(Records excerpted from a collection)
>>

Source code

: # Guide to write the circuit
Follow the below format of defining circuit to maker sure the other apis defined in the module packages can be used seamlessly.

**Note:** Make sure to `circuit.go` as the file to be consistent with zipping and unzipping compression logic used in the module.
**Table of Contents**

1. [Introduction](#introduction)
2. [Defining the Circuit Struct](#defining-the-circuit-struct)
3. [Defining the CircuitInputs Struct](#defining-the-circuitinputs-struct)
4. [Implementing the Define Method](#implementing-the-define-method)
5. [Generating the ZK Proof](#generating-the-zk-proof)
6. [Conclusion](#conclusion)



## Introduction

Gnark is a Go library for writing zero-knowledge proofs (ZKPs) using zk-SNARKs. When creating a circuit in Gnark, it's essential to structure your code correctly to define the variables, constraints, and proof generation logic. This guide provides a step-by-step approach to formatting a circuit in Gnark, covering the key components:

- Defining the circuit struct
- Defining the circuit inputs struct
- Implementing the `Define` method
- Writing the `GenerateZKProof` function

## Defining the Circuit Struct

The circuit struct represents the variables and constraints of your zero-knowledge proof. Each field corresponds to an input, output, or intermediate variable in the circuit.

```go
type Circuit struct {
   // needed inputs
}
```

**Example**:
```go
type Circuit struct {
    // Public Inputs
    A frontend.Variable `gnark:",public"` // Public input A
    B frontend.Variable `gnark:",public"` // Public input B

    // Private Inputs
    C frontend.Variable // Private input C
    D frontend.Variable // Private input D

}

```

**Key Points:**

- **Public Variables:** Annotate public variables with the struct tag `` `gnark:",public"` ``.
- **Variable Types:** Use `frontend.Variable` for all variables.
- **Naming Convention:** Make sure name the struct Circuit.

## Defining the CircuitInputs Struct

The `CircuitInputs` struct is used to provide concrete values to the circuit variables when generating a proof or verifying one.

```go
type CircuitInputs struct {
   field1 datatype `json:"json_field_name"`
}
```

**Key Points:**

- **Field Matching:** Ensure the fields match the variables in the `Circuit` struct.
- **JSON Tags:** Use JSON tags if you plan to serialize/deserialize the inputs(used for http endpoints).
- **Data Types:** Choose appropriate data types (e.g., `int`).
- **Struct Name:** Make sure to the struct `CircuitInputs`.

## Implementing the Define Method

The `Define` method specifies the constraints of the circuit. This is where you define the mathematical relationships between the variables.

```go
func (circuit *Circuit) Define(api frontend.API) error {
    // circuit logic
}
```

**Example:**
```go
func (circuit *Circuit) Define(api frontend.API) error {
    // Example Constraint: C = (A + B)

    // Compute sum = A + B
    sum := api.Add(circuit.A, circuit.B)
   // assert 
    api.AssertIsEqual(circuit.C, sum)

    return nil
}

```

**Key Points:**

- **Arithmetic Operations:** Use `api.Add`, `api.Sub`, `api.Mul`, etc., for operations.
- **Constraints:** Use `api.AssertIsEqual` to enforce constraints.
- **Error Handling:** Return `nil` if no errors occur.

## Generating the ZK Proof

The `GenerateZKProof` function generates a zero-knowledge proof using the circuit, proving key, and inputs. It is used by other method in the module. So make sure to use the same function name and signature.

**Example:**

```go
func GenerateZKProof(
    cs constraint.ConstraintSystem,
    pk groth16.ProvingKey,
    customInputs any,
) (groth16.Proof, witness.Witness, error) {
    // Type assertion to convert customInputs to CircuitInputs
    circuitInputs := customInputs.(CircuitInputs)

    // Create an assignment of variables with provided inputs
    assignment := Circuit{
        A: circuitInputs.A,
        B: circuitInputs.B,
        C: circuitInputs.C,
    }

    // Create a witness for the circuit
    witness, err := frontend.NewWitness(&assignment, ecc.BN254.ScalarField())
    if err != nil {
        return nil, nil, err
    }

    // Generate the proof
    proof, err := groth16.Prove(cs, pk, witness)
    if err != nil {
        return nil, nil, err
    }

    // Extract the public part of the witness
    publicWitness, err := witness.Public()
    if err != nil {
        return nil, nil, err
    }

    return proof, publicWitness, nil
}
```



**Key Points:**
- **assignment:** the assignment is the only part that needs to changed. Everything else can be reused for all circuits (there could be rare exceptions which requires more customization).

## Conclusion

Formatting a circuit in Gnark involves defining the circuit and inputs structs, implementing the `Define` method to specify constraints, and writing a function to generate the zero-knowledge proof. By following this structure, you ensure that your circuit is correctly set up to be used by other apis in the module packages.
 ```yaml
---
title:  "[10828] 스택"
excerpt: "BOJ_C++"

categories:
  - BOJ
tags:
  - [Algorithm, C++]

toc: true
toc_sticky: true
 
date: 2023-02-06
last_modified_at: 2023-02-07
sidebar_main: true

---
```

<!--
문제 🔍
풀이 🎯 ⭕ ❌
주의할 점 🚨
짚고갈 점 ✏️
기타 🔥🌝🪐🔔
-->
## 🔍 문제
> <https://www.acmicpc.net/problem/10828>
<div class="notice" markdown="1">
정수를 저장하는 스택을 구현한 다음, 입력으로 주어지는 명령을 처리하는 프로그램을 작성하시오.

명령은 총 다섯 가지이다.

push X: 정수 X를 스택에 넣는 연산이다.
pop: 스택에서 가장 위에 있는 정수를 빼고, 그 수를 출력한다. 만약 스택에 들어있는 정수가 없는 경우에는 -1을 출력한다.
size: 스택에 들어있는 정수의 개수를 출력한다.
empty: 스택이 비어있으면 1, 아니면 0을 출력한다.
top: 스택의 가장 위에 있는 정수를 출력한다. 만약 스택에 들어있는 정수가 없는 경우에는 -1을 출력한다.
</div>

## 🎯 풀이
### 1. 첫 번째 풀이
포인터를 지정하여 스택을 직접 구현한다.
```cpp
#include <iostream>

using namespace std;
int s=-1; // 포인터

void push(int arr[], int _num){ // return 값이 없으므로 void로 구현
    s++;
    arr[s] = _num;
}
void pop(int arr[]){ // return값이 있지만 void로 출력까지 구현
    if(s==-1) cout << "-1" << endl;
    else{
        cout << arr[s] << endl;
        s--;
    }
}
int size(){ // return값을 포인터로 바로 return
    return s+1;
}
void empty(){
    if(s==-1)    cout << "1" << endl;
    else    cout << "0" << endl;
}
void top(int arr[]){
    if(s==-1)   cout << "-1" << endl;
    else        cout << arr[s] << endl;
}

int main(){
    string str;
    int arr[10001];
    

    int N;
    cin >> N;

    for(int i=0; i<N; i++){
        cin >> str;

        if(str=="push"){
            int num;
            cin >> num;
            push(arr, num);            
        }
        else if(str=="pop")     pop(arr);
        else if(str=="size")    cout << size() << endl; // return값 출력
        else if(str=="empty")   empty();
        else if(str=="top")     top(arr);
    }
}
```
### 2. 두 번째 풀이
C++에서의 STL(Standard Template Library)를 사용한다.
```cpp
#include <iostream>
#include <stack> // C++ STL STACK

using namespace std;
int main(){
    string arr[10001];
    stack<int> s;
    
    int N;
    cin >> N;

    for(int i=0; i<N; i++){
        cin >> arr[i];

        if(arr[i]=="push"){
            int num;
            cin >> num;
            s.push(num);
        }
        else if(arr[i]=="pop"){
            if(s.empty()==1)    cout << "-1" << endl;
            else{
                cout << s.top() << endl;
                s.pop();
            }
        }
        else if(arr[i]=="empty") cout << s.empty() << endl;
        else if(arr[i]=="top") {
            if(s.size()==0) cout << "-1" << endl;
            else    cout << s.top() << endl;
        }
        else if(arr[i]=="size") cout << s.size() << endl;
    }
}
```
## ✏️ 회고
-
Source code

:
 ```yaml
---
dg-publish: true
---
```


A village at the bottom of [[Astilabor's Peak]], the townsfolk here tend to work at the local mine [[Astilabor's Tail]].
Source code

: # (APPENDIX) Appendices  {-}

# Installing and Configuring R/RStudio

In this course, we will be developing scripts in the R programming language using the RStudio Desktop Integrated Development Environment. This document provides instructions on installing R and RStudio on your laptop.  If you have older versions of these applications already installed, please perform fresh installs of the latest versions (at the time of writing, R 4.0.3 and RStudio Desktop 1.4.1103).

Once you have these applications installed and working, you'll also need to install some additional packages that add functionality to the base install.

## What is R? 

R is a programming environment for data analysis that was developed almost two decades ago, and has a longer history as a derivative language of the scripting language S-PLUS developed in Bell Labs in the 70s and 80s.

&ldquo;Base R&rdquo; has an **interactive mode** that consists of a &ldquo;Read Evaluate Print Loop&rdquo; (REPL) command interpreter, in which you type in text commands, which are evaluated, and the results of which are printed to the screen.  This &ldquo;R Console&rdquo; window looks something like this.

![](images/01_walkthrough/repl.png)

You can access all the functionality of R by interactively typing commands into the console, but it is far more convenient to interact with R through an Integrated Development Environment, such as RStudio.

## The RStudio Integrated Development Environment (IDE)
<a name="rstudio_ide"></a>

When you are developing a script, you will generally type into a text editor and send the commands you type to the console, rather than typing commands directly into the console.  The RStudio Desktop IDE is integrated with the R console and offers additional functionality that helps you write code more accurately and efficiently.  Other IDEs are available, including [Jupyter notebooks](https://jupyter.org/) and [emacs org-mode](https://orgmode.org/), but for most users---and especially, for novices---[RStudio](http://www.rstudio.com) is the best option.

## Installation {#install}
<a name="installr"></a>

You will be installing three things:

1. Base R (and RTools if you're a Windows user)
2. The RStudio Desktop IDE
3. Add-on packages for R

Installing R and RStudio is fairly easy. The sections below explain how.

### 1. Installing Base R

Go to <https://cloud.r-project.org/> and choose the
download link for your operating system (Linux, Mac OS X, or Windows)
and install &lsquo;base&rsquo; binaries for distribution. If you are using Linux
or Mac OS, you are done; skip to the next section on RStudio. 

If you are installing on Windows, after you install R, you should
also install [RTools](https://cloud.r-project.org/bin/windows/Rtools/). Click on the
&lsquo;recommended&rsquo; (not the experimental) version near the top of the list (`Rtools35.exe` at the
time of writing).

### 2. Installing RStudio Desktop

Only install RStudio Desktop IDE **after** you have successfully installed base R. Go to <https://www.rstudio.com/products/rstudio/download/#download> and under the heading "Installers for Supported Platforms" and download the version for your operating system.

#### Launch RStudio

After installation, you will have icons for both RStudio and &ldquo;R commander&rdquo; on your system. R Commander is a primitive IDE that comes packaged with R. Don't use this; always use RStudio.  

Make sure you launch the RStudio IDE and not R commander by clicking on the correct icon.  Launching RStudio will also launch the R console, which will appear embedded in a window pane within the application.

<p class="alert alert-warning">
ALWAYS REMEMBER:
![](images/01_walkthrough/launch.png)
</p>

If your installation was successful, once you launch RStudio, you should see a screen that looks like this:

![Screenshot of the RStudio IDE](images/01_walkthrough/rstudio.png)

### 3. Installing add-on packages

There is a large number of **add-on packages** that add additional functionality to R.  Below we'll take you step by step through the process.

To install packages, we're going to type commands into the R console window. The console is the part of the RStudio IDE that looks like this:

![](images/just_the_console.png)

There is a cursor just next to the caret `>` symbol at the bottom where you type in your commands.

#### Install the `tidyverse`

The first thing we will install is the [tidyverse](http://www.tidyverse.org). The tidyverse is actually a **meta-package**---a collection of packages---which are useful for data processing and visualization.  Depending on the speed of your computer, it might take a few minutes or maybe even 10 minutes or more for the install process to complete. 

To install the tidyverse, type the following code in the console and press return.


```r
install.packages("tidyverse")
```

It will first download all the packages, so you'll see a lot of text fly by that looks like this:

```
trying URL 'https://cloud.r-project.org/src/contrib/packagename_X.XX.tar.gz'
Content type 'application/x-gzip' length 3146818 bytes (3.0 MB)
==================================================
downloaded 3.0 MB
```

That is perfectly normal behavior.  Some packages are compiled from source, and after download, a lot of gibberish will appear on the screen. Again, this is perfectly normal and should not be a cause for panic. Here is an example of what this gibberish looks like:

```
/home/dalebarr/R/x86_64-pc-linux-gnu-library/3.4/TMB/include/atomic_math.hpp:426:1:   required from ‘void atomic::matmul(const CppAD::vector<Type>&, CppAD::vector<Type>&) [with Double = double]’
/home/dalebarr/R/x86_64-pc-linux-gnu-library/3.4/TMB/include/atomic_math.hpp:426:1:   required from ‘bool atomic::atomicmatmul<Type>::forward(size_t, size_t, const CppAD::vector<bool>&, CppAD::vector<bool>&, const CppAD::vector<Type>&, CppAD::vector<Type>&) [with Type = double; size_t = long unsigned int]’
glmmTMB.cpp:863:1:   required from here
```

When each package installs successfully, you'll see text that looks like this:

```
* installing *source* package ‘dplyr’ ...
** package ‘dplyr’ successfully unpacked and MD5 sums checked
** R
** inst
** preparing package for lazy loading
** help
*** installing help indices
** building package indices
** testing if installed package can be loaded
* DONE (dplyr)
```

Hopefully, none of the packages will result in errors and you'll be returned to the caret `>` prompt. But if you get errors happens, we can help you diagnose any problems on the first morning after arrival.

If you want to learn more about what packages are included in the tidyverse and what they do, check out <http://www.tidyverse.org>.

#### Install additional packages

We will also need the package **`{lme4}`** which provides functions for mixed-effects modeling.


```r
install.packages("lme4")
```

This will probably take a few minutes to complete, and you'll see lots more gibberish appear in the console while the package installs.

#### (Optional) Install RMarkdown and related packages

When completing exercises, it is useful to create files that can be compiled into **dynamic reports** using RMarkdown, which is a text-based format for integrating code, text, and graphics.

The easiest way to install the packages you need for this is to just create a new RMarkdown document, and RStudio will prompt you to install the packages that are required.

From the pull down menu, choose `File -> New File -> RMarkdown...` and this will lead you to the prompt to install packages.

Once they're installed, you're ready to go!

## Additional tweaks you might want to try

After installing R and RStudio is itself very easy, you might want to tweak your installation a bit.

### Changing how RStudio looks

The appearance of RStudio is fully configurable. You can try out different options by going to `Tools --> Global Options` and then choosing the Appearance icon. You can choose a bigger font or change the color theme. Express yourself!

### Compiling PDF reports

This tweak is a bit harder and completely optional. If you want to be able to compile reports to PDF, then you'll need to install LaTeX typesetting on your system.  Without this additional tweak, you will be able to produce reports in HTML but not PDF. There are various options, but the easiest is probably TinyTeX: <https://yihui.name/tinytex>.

<<

**Work item**.
Working through the records above, copy each line in which "class" is found.

**Task answer**.
<div class="notice" markdown="1">
<p class="alert alert-warning">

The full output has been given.